Les principales organisations syndicales, incluant la CGT, la CFDT, l'UNSA et d'autres, ont formulé un appel à l'action collective, demandant des manifestations et signalant une « perspective de grève » face à un gouvernement jugé inactif sur la question salariale. Ces syndicats réclament une « revalorisation significative » de la valeur du point d'indice, qui reste gelé depuis trois ans, ainsi que la réintroduction d'une prime destinée à soutenir le pouvoir d'achat, suspendue pour 2024.

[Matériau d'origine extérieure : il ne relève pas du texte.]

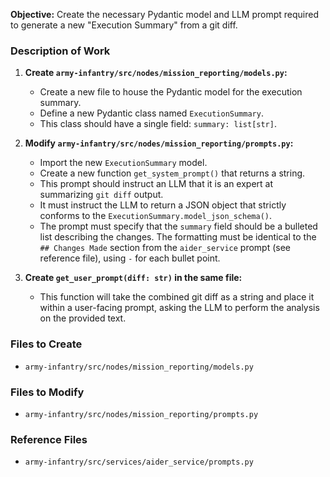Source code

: **Objective:** Create the necessary Pydantic model and LLM prompt required to generate a new "Execution Summary" from a git diff.

### Description of Work

1.  **Create `army-infantry/src/nodes/mission_reporting/models.py`:**
    * Create a new file to house the Pydantic model for the execution summary.
    * Define a new Pydantic class named `ExecutionSummary`.
    * This class should have a single field: `summary: list[str]`.

2.  **Modify `army-infantry/src/nodes/mission_reporting/prompts.py`:**
    * Import the new `ExecutionSummary` model.
    * Create a new function `get_system_prompt()` that returns a string.
    * This prompt should instruct an LLM that it is an expert at summarizing `git diff` output.
    * It must instruct the LLM to return a JSON object that strictly conforms to the `ExecutionSummary.model_json_schema()`.
    * The prompt must specify that the `summary` field should be a bulleted list describing the changes. The formatting must be identical to the `## Changes Made` section from the `aider_service` prompt (see reference file), using ` - ` for each bullet point.

3.  **Create `get_user_prompt(diff: str)` in the same file:**
    * This function will take the combined git diff as a string and place it within a user-facing prompt, asking the LLM to perform the analysis on the provided text.

### Files to Create

* `army-infantry/src/nodes/mission_reporting/models.py`

### Files to Modify

* `army-infantry/src/nodes/mission_reporting/prompts.py`

### Reference Files

* `army-infantry/src/services/aider_service/prompts.py`

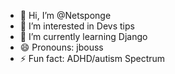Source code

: - 👋 Hi, I’m @Netsponge
- 👀 I’m interested in Devs tips
- 🌱 I’m currently learning Django 
- 😄 Pronouns: jbouss
- ⚡ Fun fact: ADHD/autism Spectrum

<!---
Netsponge/Netsponge is a ✨ special ✨ repository because its `README.md` (this file) appears on your GitHub profile.
You can click the Preview link to take a look at your changes.
--->
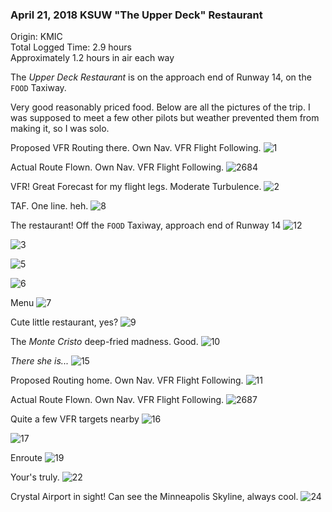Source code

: ### April 21, 2018 KSUW "The Upper Deck" Restaurant

Origin: KMIC  
Total Logged Time: 2.9 hours  
Approximately 1.2 hours in air each way  

The _Upper Deck Restaurant_ is on the approach end of Runway 14, on the `FOOD`
Taxiway.

Very good reasonably priced food. Below are all the pictures of the trip. I was
supposed to meet a few other pilots but weather prevented them from making it,
so I was solo.

Proposed VFR Routing there. Own Nav. VFR Flight Following.
![1](https://s3.us-east-2.amazonaws.com/pireps.n2471u.com/20180421-kmic-ksuw/IMG_0001.jpg)

Actual Route Flown. Own Nav. VFR Flight Following.
![2684](https://s3.us-east-2.amazonaws.com/pireps.n2471u.com/20180421-kmic-ksuw/IMG_2684.jpg)

VFR! Great Forecast for my flight legs. Moderate Turbulence.
![2](https://s3.us-east-2.amazonaws.com/pireps.n2471u.com/20180421-kmic-ksuw/IMG_0002.jpg)

TAF. One line. heh.
![8](https://s3.us-east-2.amazonaws.com/pireps.n2471u.com/20180421-kmic-ksuw/IMG_0008.jpg)

The restaurant! Off the `FOOD` Taxiway, approach end of Runway 14
![12](https://s3.us-east-2.amazonaws.com/pireps.n2471u.com/20180421-kmic-ksuw/IMG_0012.jpg)

![3](https://s3.us-east-2.amazonaws.com/pireps.n2471u.com/20180421-kmic-ksuw/IMG_0003.jpg)

![5](https://s3.us-east-2.amazonaws.com/pireps.n2471u.com/20180421-kmic-ksuw/IMG_0005.jpg)

![6](https://s3.us-east-2.amazonaws.com/pireps.n2471u.com/20180421-kmic-ksuw/IMG_0006.jpg)

Menu
![7](https://s3.us-east-2.amazonaws.com/pireps.n2471u.com/20180421-kmic-ksuw/IMG_0007.jpg)

Cute little restaurant, yes?
![9](https://s3.us-east-2.amazonaws.com/pireps.n2471u.com/20180421-kmic-ksuw/IMG_0009.jpg)

The _Monte Cristo_ deep-fried madness. Good.
![10](https://s3.us-east-2.amazonaws.com/pireps.n2471u.com/20180421-kmic-ksuw/IMG_0010.jpg)

_There she is..._
![15](https://s3.us-east-2.amazonaws.com/pireps.n2471u.com/20180421-kmic-ksuw/IMG_0015.jpg)

Proposed Routing home. Own Nav. VFR Flight Following.
![11](https://s3.us-east-2.amazonaws.com/pireps.n2471u.com/20180421-kmic-ksuw/IMG_0011.jpg)

Actual Route Flown. Own Nav. VFR Flight Following.
![2687](https://s3.us-east-2.amazonaws.com/pireps.n2471u.com/20180421-kmic-ksuw/IMG_2687.jpg)


Quite a few VFR targets nearby
![16](https://s3.us-east-2.amazonaws.com/pireps.n2471u.com/20180421-kmic-ksuw/IMG_0016.jpg)

![17](https://s3.us-east-2.amazonaws.com/pireps.n2471u.com/20180421-kmic-ksuw/IMG_0017.jpg)

Enroute
![19](https://s3.us-east-2.amazonaws.com/pireps.n2471u.com/20180421-kmic-ksuw/IMG_0019.jpg)

Your's truly.
![22](https://s3.us-east-2.amazonaws.com/pireps.n2471u.com/20180421-kmic-ksuw/IMG_0022.jpg)

Crystal Airport in sight! Can see the Minneapolis Skyline, always cool.
![24](https://s3.us-east-2.amazonaws.com/pireps.n2471u.com/20180421-kmic-ksuw/IMG_0024.jpg)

Les syndicats insistent également sur la nécessité d'une réforme des grilles indiciaires, qui régissent les carrières des fonctionnaires. David Amiel, ministre de l'Action et des Comptes publics, a reconnu que le système de rémunération actuel était « arrivé en bout de course ». Cependant, jusqu'à présent, le gouvernement n'a pas montré de volonté de rectifier le tir sur les salaires.
Le ministre prévoit une réunion le 6 juillet, qui est attendue avec impatience. Sylviane Brousse, coordinatrice de la CGT Fonction publique, a déclaré à l'AFP : « Si les réponses sont encore repoussées, cela deviendra insoutenable ». Luc Farré, secrétaire général de l'UNSA, a ajouté : « On ne peut pas continuer à célébrer le travail des agents publics sans parler de leurs rémunérations ».
Cependant, ces revendications pourraient se heurter à la réalité des finances publiques, le gouvernement visant un déficit de 5% du PIB d'ici 2026. Une tâche ardue, exacerbée par les défis économiques liés à la guerre au Moyen-Orient et à l'inflation.